[Dataset entries]
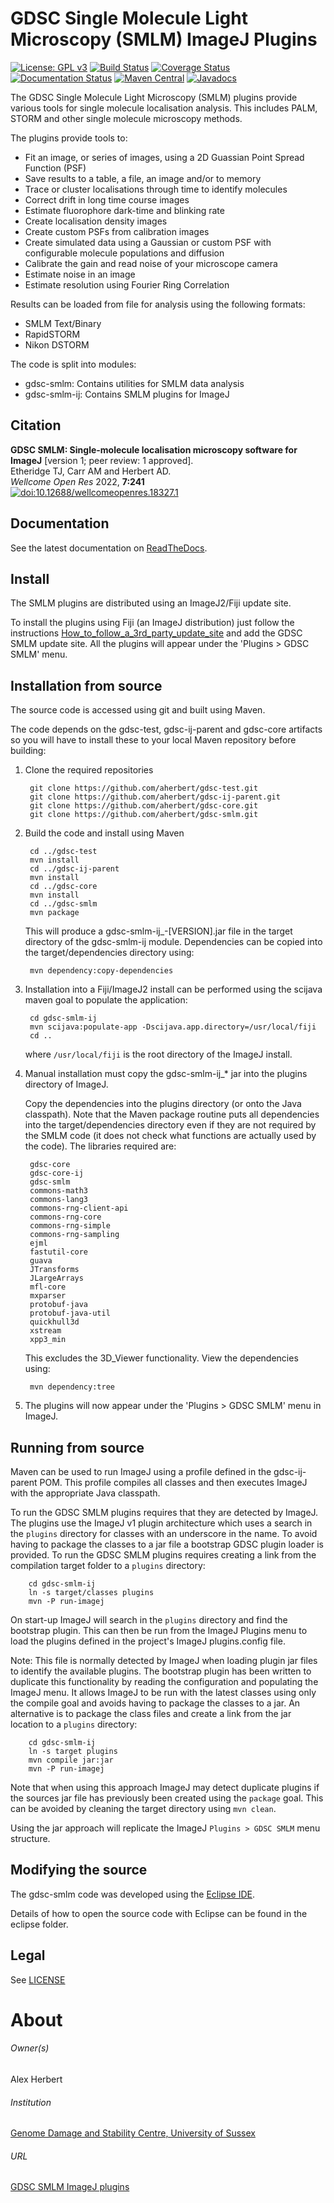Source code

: GDSC Single Molecule Light Microscopy (SMLM) ImageJ Plugins
===========================================================

[![License: GPL v3](https://img.shields.io/badge/License-GPLv3-blue.svg)](https://www.gnu.org/licenses/gpl-3.0)
[![Build Status](https://github.com/aherbert/gdsc-smlm/actions/workflows/build.yml/badge.svg)](https://github.com/aherbert/gdsc-smlm/actions/workflows/build.yml)
[![Coverage Status](https://codecov.io/gh/aherbert/gdsc-smlm/branch/master/graph/badge.svg)](https://app.codecov.io/gh/aherbert/gdsc-smlm)
[![Documentation Status](https://readthedocs.org/projects/gdsc-smlm/badge/?version=latest)](https://gdsc-smlm.readthedocs.io/en/latest/?badge=latest)
[![Maven Central](https://img.shields.io/maven-central/v/uk.ac.sussex.gdsc/gdsc-smlm)](https://search.maven.org/artifact/uk.ac.sussex.gdsc/gdsc-smlm/)
[![Javadocs](https://javadoc.io/badge2/uk.ac.sussex.gdsc/gdsc-smlm/javadoc.svg)](https://javadoc.io/doc/uk.ac.sussex.gdsc/gdsc-smlm)

The GDSC Single Molecule Light Microscopy (SMLM) plugins provide various tools
for single molecule localisation analysis. This includes PALM, STORM and other
single molecule microscopy methods.

The plugins provide tools to:

- Fit an image, or series of images, using a 2D Guassian Point Spread Function
(PSF)
- Save results to a table, a file, an image and/or to memory
- Trace or cluster localisations through time to identify molecules
- Correct drift in long time course images
- Estimate fluorophore dark-time and blinking rate
- Create localisation density images
- Create custom PSFs from calibration images
- Create simulated data using a Gaussian or custom PSF with configurable
molecule populations and diffusion
- Calibrate the gain and read noise of your microscope camera
- Estimate noise in an image
- Estimate resolution using Fourier Ring Correlation

Results can be loaded from file for analysis using the following formats:

- SMLM Text/Binary
- RapidSTORM
- Nikon DSTORM

The code is split into modules:

- gdsc-smlm: Contains utilities for SMLM data analysis
- gdsc-smlm-ij: Contains SMLM plugins for ImageJ


Citation
--------

**GDSC SMLM: Single-molecule localisation microscopy software for ImageJ** \[version 1; peer review: 1 approved\].  
Etheridge TJ, Carr AM and Herbert AD.  
*Wellcome Open Res* 2022, **7:241**  
[![doi:10.12688/wellcomeopenres.18327.1](https://img.shields.io/badge/doi-10.12688%2Fwellcomeopenres.18327.1-blue)](https://doi.org/10.12688/wellcomeopenres.18327.1)


Documentation
-------------

See the latest documentation on [ReadTheDocs](https://gdsc-smlm.readthedocs.io).


Install
-------

The SMLM plugins are distributed using an ImageJ2/Fiji update site.

To install the plugins using Fiji (an ImageJ distribution) just follow the
instructions [How_to_follow_a_3rd_party_update_site](http://fiji.sc/How_to_follow_a_3rd_party_update_site)
and add the GDSC SMLM update site. All the plugins will appear under the 'Plugins > GDSC SMLM' menu.


Installation from source
------------------------

The source code is accessed using git and built using Maven.

The code depends on the gdsc-test, gdsc-ij-parent and gdsc-core artifacts so
you will have to install these to your local Maven repository before building:

1. Clone the required repositories

        git clone https://github.com/aherbert/gdsc-test.git
        git clone https://github.com/aherbert/gdsc-ij-parent.git
        git clone https://github.com/aherbert/gdsc-core.git
        git clone https://github.com/aherbert/gdsc-smlm.git

1. Build the code and install using Maven

        cd ../gdsc-test
        mvn install
        cd ../gdsc-ij-parent
        mvn install
        cd ../gdsc-core
        mvn install
        cd ../gdsc-smlm
        mvn package

   This will produce a gdsc-smlm-ij_-[VERSION].jar file in the target directory
   of the gdsc-smlm-ij module.  Dependencies can be copied into the
   target/dependencies directory using:

        mvn dependency:copy-dependencies

1. Installation into a Fiji/ImageJ2 install can be performed using the scijava
maven goal to populate the application:

        cd gdsc-smlm-ij
        mvn scijava:populate-app -Dscijava.app.directory=/usr/local/fiji
        cd ..

   where `/usr/local/fiji` is the root directory of the ImageJ install.

1. Manual installation must copy the gdsc-smlm-ij_* jar into the plugins
directory of ImageJ.

   Copy the dependencies into the plugins directory (or onto the Java
   classpath). Note that the Maven package routine puts all dependencies into
   the target/dependencies directory even if they are not required by the SMLM code
   (it does not check what functions are actually used by the code). The libraries
   required are:

        gdsc-core
        gdsc-core-ij
        gdsc-smlm
        commons-math3
        commons-lang3
        commons-rng-client-api
        commons-rng-core
        commons-rng-simple
        commons-rng-sampling
        ejml
        fastutil-core
        guava
        JTransforms
        JLargeArrays
        mfl-core
        mxparser
        protobuf-java
        protobuf-java-util
        quickhull3d
        xstream
        xpp3_min

   This excludes the 3D_Viewer functionality. View the dependencies using:

        mvn dependency:tree

1. The plugins will now appear under the 'Plugins > GDSC SMLM' menu in ImageJ.


Running from source
-------------------

Maven can be used to run ImageJ using a profile defined in the gdsc-ij-parent POM.
This profile compiles all classes and then executes ImageJ with the appropriate Java
classpath.

To run the GDSC SMLM plugins requires that they are detected by ImageJ. The plugins
use the ImageJ v1 plugin architecture which uses a search in the `plugins`
directory for classes with an underscore in the name. To avoid having to package the
classes to a jar file a bootstrap GDSC plugin loader is provided. To run
the GDSC SMLM plugins requires creating a link from the compilation target folder to
a `plugins` directory:


        cd gdsc-smlm-ij
        ln -s target/classes plugins
        mvn -P run-imagej

On start-up ImageJ will search in the `plugins` directory and find the bootstrap
plugin. This can then be run from the ImageJ Plugins menu to load the plugins
defined in the project's ImageJ plugins.config file.

Note: This file is normally detected by ImageJ when loading plugin jar files to
identify the available plugins. The bootstrap plugin has been written to duplicate
this functionality by reading the configuration and populating the ImageJ menu. It
allows ImageJ to be run with the latest classes using only the compile goal and
avoids having to package the classes to a jar. An alternative is to package the class
files and create a link from the jar location to a `plugins` directory:

        cd gdsc-smlm-ij
        ln -s target plugins
        mvn compile jar:jar
        mvn -P run-imagej

Note that when using this approach ImageJ may detect duplicate plugins if the sources
jar file has previously been created using the `package` goal. This can be avoided
by cleaning the target directory using `mvn clean`.

Using the jar approach will replicate the ImageJ `Plugins > GDSC SMLM` menu
structure.


Modifying the source
--------------------

The gdsc-smlm code was developed using the [Eclipse IDE](https://eclipse.org/).

Details of how to open the source code with Eclipse can be found in the eclipse
folder.


Legal
-----

See [LICENSE](LICENSE.txt)


# About #

###### Owner(s) ######
Alex Herbert

###### Institution ######
[Genome Damage and Stability Centre, University of Sussex](http://www.sussex.ac.uk/gdsc/)

###### URL ######
[GDSC SMLM ImageJ plugins](https://gdsc-smlm.readthedocs.io/en/latest/)
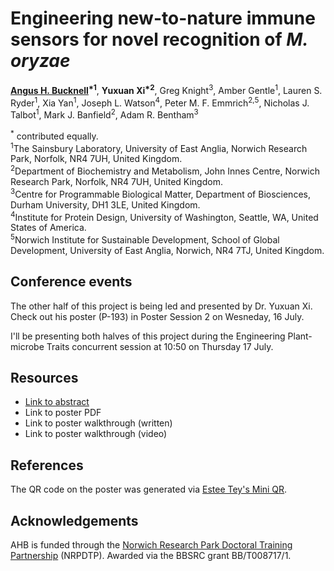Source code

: # Engineering new-to-nature immune sensors for novel recognition of *M. oryzae*

**<ins>Angus H. Bucknell</ins><sup>\*1</sup>**, **Yuxuan Xi<sup>\*2</sup>**, Greg Knight<sup>3</sup>, Amber Gentle<sup>1</sup>, Lauren S. Ryder<sup>1</sup>, Xia Yan<sup>1</sup>, Joseph L. Watson<sup>4</sup>, Peter M. F. Emmrich<sup>2,5</sup>, Nicholas J. Talbot<sup>1</sup>, Mark J. Banfield<sup>2</sup>, Adam R. Bentham<sup>3</sup>

<sup>\*</sup> contributed equally.<br>
<sup>1</sup>The Sainsbury Laboratory, University of East Anglia, Norwich Research Park, Norfolk, NR4 7UH, United Kingdom.<br>
<sup>2</sup>Department of Biochemistry and Metabolism, John Innes Centre, Norwich Research Park, Norfolk, NR4 7UH, United Kingdom.<br>
<sup>3</sup>Centre for Programmable Biological Matter, Department of Biosciences, Durham University, DH1 3LE, United Kingdom.<br>
<sup>4</sup>Institute for Protein Design, University of Washington, Seattle, WA, United States of America.<br>
<sup>5</sup>Norwich Institute for Sustainable Development, School of Global Development, University of East Anglia, Norwich, NR4 7TJ, United Kingdom.

## Conference events
The other half of this project is being led and presented by Dr. Yuxuan Xi. Check out his poster (P-193) in Poster Session 2 on Wesneday, 16 July.

I'll be presenting both halves of this project during the Engineering Plant-microbe Traits concurrent session at 10:50 on Thursday 17 July.
## Resources
- [Link to abstract](abstract.md)
- Link to poster PDF
- Link to poster walkthrough (written)
- Link to poster walkthrough (video)

## References
The QR code on the poster was generated via [Estee Tey's Mini QR](https://github.com/lyqht/mini-qr).

## Acknowledgements
AHB is funded through the [Norwich Research Park Doctoral Training Partnership](https://biodtp.norwichresearchpark.ac.uk/) (NRPDTP). Awarded via the BBSRC grant BB/T008717/1.

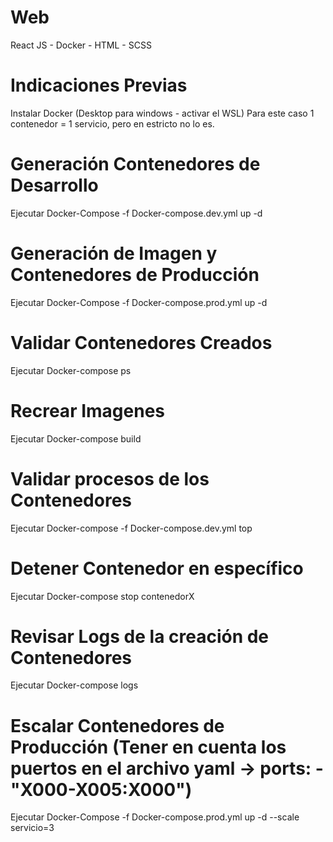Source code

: # Web
React JS - Docker - HTML - SCSS 

# Indicaciones Previas
Instalar Docker (Desktop para windows - activar el WSL)
Para este caso 1 contenedor = 1 servicio, pero en estricto no lo es.

# Generación Contenedores de Desarrollo
Ejecutar Docker-Compose -f Docker-compose.dev.yml up -d

# Generación de Imagen y Contenedores de Producción
Ejecutar Docker-Compose -f Docker-compose.prod.yml up -d

# Validar Contenedores Creados
Ejecutar Docker-compose ps

# Recrear Imagenes
Ejecutar Docker-compose build

# Validar procesos de los Contenedores
Ejecutar Docker-compose -f Docker-compose.dev.yml top

# Detener Contenedor en específico
Ejecutar Docker-compose stop contenedorX

# Revisar Logs de la creación de Contenedores
Ejecutar Docker-compose logs

# Escalar Contenedores de Producción (Tener en cuenta los puertos en el archivo yaml -> ports: - "X000-X005:X000")
Ejecutar Docker-Compose -f Docker-compose.prod.yml up -d --scale servicio=3

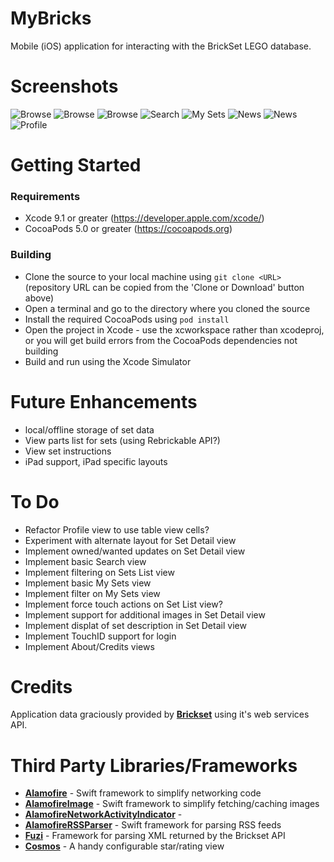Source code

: # MyBricks

Mobile (iOS) application for interacting with the BrickSet LEGO database.

# Screenshots

![Browse](Screenshots/Browse.png)
![Browse](Screenshots/Browse2.png)
![Browse](Screenshots/Browse3.png)
![Search](Screenshots/Search.png)
![My Sets](Screenshots/MySets.png)
![News](Screenshots/News.png)
![News](Screenshots/News2.png)
![Profile](Screenshots/Profile.png)

# Getting Started

### Requirements

* Xcode 9.1 or greater (https://developer.apple.com/xcode/)
* CocoaPods 5.0 or greater (https://cocoapods.org)

### Building

* Clone the source to your local machine using `git clone <URL>` (repository URL can be copied from the 'Clone or Download' button above)
* Open a terminal and go to the directory where you cloned the source
* Install the required CocoaPods using `pod install`
* Open the project in Xcode - use the xcworkspace rather than xcodeproj, or you will get build errors from the CocoaPods dependencies not building
* Build and run using the Xcode Simulator

# Future Enhancements

* local/offline storage of set data
* View parts list for sets (using Rebrickable API?)
* View set instructions
* iPad support, iPad specific layouts

# To Do

* Refactor Profile view to use table view cells?
* Experiment with alternate layout for Set Detail view
* Implement owned/wanted updates on Set Detail view
* Implement basic Search view
* Implement filtering on Sets List view
* Implement basic My Sets view
* Implement filter on My Sets view
* Implement force touch actions on Set List view?
* Implement support for additional images in Set Detail view
* Implement displat of set description in Set Detail view
* Implement TouchID support for login
* Implement About/Credits views
 
# Credits

Application data graciously provided by **[Brickset](http://www.brickset.com)** using it's web services API.

# Third Party Libraries/Frameworks

* **[Alamofire](https://github.com/Alamofire/Alamofire)** - Swift framework to simplify networking code
* **[AlamofireImage](https://github.com/Alamofire/AlamofireImage)** - Swift framework to simplify fetching/caching images
* **[AlamofireNetworkActivityIndicator](https://github.com/Alamofire/AlamofireNetworkActivityIndicator)** - 
* **[AlamofireRSSParser](https://github.com/AdeptusAstartes/AlamofireRSSParser)** - Swift framework for parsing RSS feeds
* **[Fuzi](https://github.com/cezheng/Fuzi)** - Framework for parsing XML returned by the Brickset API
* **[Cosmos](https://github.com/evgenyneu/Cosmos)** - A handy configurable star/rating view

__EXERCISE REQUIREMENTS__
Among the lines of the data above, find those with the word "Credits" and show them.

__RESULT OF THE EXERCISE__
* Implement About/Credits views
# Credits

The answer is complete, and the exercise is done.